7 Control Flow Statements¶

7.1 Exercises¶

7.1.1 Exercise¶

The Fibonacci sequence are the numbers in the following integer sequence:

0, 1, 1, 2, 3, 5, 8, 13, 21, 34, 55, 89, 144, …

By definition, the first two numbers in the Fibonacci sequence are 0 and 1, and each subsequent number is the sum of the previous two. The fibonacci suite can be defined as following:

F0 = 0, F1 = 1.

Fn = Fn-1 + Fn-2

Write a function which take an integer n as parameter and returns a list containing the n first number of the Fibonacci sequence.

def fibonacci(n):
    fib_suite = []
    i = 0
    while i <= n:
        if i == 0:
            fib_suite.append(0)
        elif i == 1:
            fib_suite.append(1)
        else: 
            res = fib_suite[i-1] + fib_suite[i-2] 
            fib_suite.append(res)
        i += 1
    return fib_suite

print(', '.join([str(i) for i in fibonacci(10)]))

fibonacci_iteration.py . We will see another way more elegant to implement the fibonacci suite in Advanced Programming Techniques section.

7.1.2 Exercise¶

Reimplement your own function max (my_max).

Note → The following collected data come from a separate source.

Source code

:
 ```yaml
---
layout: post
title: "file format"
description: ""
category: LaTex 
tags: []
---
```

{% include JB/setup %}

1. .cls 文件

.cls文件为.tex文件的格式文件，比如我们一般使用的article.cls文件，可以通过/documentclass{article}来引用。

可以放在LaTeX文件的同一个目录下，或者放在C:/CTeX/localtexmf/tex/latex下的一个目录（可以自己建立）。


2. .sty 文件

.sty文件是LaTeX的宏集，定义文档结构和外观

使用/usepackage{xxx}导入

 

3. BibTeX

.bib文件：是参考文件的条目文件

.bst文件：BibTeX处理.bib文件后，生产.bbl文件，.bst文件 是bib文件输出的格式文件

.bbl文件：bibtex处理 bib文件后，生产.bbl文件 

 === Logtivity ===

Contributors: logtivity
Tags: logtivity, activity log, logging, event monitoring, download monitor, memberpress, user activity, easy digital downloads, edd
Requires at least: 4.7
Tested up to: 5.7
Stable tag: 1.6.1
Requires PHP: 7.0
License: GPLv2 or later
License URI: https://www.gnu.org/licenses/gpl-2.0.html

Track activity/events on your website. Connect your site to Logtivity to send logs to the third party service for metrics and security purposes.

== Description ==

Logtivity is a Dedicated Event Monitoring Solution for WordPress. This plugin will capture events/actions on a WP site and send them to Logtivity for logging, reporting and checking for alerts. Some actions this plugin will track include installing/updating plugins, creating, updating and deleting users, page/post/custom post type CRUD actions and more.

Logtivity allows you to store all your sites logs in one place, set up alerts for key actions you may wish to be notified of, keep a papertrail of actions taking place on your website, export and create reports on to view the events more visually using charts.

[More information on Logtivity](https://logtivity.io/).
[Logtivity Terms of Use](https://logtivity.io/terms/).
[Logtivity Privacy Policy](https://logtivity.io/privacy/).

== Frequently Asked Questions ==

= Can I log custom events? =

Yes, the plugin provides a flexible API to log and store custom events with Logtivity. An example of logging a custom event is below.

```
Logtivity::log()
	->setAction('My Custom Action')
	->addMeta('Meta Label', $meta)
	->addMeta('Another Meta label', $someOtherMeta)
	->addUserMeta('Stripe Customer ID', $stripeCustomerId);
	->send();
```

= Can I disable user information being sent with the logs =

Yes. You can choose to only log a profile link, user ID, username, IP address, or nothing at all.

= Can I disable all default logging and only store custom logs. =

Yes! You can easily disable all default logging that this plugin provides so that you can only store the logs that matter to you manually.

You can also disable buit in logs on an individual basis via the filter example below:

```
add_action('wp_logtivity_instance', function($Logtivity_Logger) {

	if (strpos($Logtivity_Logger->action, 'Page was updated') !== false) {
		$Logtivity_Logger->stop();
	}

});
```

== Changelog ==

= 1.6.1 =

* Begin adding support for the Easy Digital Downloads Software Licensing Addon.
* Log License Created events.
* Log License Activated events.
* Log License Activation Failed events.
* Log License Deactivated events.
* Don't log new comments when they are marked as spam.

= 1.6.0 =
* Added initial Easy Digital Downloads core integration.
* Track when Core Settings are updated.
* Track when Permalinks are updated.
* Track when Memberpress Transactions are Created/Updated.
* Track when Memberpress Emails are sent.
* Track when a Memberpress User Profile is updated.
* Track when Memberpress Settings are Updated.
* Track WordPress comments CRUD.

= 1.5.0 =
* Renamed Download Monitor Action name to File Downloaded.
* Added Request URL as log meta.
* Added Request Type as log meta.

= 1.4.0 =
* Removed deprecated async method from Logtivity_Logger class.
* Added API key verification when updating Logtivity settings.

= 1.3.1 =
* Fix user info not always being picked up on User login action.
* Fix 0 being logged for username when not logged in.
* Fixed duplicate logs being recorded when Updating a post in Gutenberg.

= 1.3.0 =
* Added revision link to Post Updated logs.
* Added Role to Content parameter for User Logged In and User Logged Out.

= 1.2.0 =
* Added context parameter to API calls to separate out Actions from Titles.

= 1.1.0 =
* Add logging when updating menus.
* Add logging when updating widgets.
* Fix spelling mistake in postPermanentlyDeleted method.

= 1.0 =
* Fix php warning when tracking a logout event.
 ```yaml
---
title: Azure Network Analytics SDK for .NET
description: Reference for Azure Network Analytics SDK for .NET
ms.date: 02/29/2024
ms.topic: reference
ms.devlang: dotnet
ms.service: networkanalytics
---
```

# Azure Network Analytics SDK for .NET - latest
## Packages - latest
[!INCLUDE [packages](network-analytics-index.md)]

This function will take a list or tuple of float or integer and returns the largest element?

Write the pseudocode before to propose an implementation.

7.1.2.1 pseudocode¶

function my_max(l)

max <- first elt of l

for each elts of l

if elt is > max

max <- elt

return max

7.1.2.2 implementation¶

def my_max(seq):
   """
   return the maximum value in a sequence
   work only with integer or float
   """
   higest = seq[0]
   for i in seq:
      if i > highest:
          highest = i
   return highest

l = [1,2,3,4,58,9]
print(my_max(l))
58

7.1.3 Exercise¶

We want to establish a restriction map of a sequence.
But we will do this step by step.
and reuse the enzymes used in previous chapter:

create a function that take a sequence and an enzyme as parameter and return

the position of first binding sites. (write the pseudocode)

pseudocode

function one_enz_binding_site(dna, enzyme)

if enzyme binding site is substring of dna

return of first position of substring in dna

implementation

from operator import itemgetter


def one_enz_binding_site(dna, enzyme):
    """
    return the first position of enzyme binding site in dna
    or None if there is not
    """
    pos = dna.find(enzyme.sequence)
    if pos != -1:
        return pos

improve the previous function to return all positions of binding sites

pseudocode of first algorithm

function one_enz_binding_sites(dna, enzyme)

positions <- empty

if enzyme binding site is substring of dna

add the position of the first substring in dna in positions

positions <- find binding_sites in rest of dna sequence

return positions

implementation

def one_enz_binding_sites1(dna, enzyme):
    """
    return all positions of enzyme binding sites in dna
    """
    positions = []
    pos = dna.find(enzyme.sequence)
    if pos != -1:
        positions.append(pos)
        positions.extend(one_enz_binding_sites1(dna[pos+1:], enzyme))
    return positions
        
        

pseudocode of second algorithm

function one_enz_binding_sites(dna, enzyme)

positions <- empty

find first position of binding site in dna

while we find binding site in dna

add position of binding site to positions

find first position of binding site in dna in rest of dna

return positions

implementation

        
def one_enz_binding_sites(dna, enzyme):
    """
    return all positions of enzyme binding sites in dna
    """
    positions = []
    pos = dna.find(enzyme.sequence)
    while pos != -1:
        positions.append(pos)
        pos = dna.find(enzyme.sequence, pos + 1)
    return positions

search all positions of Ecor1 binding sites in dna_1

import collections
RestrictEnzyme = collections.namedtuple("RestrictEnzyme", "name comment sequence cut end")

ecor1 = RestrictEnzyme("EcoRI", "Ecoli restriction enzime I", "gaattc", 1, "sticky")

dna_1 = """tcgcgcaacgtcgcctacatctcaagattcagcgccgagatccccgggggttgagcgatccccgtcagttggcgtgaattcag
cagcagcgcaccccgggcgtagaattccagttgcagataatagctgatttagttaacttggatcacagaagcttccaga
ccaccgtatggatcccaacgcactgttacggatccaattcgtacgtttggggtgatttgattcccgctgcctgccagg"""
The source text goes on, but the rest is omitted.